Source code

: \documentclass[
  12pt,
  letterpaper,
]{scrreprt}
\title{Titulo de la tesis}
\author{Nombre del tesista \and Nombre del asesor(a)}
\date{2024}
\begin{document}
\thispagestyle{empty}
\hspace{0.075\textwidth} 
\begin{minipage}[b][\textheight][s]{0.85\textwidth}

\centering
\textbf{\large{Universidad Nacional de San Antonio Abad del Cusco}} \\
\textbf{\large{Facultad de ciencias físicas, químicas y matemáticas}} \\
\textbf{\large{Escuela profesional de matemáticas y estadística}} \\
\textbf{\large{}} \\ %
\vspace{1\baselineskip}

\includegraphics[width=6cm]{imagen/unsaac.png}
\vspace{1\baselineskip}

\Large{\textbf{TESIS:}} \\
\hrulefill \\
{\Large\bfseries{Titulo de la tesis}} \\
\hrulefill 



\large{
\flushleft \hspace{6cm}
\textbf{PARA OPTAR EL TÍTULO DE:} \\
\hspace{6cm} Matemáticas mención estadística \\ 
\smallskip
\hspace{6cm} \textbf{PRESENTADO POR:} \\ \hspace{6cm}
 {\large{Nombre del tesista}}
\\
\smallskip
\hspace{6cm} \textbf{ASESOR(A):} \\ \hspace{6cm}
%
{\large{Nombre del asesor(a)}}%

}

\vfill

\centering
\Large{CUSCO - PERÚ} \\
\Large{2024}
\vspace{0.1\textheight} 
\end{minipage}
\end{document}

• • • • • • •

Work to be completed: Every single entry above has to be copied exactly.

Solved exercise:
Source code

: \documentclass[
  12pt,
  letterpaper,
]{scrreprt}
\title{Titulo de la tesis}
\author{Nombre del tesista \and Nombre del asesor(a)}
\date{2024}
\begin{document}
\thispagestyle{empty}
\hspace{0.075\textwidth} 
\begin{minipage}[b][\textheight][s]{0.85\textwidth}

\centering
\textbf{\large{Universidad Nacional de San Antonio Abad del Cusco}} \\
\textbf{\large{Facultad de ciencias físicas, químicas y matemáticas}} \\
\textbf{\large{Escuela profesional de matemáticas y estadística}} \\
\textbf{\large{}} \\ %
\vspace{1\baselineskip}

\includegraphics[width=6cm]{imagen/unsaac.png}
\vspace{1\baselineskip}

\Large{\textbf{TESIS:}} \\
\hrulefill \\
{\Large\bfseries{Titulo de la tesis}} \\
\hrulefill 



\large{
\flushleft \hspace{6cm}
\textbf{PARA OPTAR EL TÍTULO DE:} \\
\hspace{6cm} Matemáticas mención estadística \\ 
\smallskip
\hspace{6cm} \textbf{PRESENTADO POR:} \\ \hspace{6cm}
 {\large{Nombre del tesista}}
\\
\smallskip
\hspace{6cm} \textbf{ASESOR(A):} \\ \hspace{6cm}
%
{\large{Nombre del asesor(a)}}%

}

\vfill

\centering
\Large{CUSCO - PERÚ} \\
\Large{2024}
\vspace{0.1\textheight} 
\end{minipage}
\end{document}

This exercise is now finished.